Programmers Must Read: Job Hunting in Web3, Avoid These Four Types of High-Risk Gambling-Related Platforms
Chinese programmer "Xiao Wang" considers a Web3 career transition but faces job offers involving "perpetual contracts, on-chain gambling, and prediction markets," raising legal concerns. A legal team advises caution, identifying four high-risk platform types that may constitute illegal operations under Chinese law, despite attractive salaries and remote work:
1. **Web3 Gaming Platforms**: Often disguised as decentralized games (GameFi) but operate as on-chain casinos using USDT/ETH as chips, with smart contracts handling bets and payouts. Developers building betting logic, random number generators, or fund pools are considered key technical support in gambling operations.
2. **Perpetual Contract Development**: High-leverage crypto trading platforms (e.g., 150x) where users bet on price directions. Courts increasingly view these as gambling, and developers working on matching engines, liquidation systems, or referral programs face liability.
3. **Prediction Markets**: Framed as financial innovation for event forecasting, they essentially function as binary betting on outcomes (e.g., price movements or macro events). Technologists designing prediction contracts or oracle integrations are seen as enabling gambling mechanisms.
4. **Gambling Payment Platforms**: High-risk payment/clearing services for gambling sites, often masked as "payment solutions" or "USDT gateways." Developers building fiat/crypto deposit/withdrawal systems or currency exchange logic may be implicated in providing gambling-related financial services.

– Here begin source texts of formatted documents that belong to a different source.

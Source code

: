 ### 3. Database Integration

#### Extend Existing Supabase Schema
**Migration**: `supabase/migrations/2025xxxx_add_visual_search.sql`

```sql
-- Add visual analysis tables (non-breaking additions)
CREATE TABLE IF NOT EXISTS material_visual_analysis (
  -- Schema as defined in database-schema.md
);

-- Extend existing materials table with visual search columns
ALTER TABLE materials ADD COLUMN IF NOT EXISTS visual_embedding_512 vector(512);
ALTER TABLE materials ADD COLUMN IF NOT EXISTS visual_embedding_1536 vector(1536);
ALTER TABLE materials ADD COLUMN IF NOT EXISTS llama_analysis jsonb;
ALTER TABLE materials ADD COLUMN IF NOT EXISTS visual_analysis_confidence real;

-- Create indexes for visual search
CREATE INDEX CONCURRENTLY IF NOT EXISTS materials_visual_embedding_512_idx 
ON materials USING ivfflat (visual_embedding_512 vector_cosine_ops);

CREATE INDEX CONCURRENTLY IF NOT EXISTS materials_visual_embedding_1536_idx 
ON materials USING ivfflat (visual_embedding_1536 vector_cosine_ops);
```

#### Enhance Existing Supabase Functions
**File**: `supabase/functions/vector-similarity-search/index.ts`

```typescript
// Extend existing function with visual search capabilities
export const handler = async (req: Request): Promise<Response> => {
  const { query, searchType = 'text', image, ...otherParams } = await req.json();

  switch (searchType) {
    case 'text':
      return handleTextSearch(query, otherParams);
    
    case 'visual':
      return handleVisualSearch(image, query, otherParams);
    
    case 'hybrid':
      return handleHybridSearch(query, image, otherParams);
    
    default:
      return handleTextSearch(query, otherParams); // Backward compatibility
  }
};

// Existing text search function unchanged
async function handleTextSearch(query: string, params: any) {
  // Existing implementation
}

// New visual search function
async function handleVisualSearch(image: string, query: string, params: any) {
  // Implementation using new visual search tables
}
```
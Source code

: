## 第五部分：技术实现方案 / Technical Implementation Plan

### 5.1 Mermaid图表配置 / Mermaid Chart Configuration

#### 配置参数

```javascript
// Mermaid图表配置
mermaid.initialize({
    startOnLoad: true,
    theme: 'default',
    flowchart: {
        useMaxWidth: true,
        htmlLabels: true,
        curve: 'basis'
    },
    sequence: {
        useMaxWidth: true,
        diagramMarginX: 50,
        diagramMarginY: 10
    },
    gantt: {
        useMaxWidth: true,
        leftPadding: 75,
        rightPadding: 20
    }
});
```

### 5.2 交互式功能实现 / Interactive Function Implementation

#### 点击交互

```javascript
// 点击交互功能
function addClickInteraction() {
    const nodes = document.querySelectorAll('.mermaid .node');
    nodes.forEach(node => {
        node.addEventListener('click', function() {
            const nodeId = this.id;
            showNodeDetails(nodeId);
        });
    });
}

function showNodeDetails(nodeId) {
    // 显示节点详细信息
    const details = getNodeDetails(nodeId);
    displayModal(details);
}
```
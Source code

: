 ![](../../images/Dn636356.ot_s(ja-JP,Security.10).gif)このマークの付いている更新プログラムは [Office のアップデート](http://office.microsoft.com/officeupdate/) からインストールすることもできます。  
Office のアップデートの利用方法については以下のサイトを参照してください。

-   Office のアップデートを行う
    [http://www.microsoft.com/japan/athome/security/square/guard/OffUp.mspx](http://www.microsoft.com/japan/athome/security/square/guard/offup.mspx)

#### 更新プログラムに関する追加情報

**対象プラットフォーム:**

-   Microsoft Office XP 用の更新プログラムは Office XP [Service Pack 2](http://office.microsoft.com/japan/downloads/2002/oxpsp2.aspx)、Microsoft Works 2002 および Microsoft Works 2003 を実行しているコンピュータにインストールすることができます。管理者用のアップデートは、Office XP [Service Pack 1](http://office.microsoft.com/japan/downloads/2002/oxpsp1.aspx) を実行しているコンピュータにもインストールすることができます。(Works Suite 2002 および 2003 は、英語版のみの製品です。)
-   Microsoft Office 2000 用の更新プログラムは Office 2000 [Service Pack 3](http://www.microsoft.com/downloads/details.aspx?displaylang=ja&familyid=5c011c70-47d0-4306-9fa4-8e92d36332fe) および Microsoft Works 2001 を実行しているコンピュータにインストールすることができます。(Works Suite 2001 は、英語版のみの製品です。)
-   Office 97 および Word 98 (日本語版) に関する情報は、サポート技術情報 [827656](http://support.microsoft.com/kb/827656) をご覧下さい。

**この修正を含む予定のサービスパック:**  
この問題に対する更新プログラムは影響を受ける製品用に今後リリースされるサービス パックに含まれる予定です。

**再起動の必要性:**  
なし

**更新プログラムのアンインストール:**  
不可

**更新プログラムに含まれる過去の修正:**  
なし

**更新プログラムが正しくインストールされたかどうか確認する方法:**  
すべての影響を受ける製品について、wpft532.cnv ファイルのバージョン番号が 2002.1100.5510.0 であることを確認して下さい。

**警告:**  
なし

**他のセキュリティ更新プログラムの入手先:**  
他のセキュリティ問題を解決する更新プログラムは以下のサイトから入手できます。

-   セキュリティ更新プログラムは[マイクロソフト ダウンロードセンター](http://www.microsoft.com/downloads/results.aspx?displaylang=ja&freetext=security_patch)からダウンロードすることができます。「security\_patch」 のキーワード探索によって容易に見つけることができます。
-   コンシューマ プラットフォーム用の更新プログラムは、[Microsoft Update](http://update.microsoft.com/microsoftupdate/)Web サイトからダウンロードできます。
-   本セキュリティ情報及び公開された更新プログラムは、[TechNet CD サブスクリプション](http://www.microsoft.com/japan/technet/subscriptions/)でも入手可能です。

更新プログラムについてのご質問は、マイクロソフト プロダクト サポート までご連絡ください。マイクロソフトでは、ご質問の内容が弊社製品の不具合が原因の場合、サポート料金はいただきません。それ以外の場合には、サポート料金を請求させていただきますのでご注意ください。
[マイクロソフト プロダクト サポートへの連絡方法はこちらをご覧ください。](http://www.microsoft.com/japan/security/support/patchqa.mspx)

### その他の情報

Key advice: Reject any role where the core business involves "betting on outcomes with platform profit from odds/leverage." Conduct a two-step self-check: 1) Analyze the project’s overall model (white paper/website) for gambling patterns; 2) Scrutinize if your role involves critical components like betting logic, payout rules, or fund settlement. Prioritizing risk avoidance is crucial to prevent potential criminal liability and career disruption.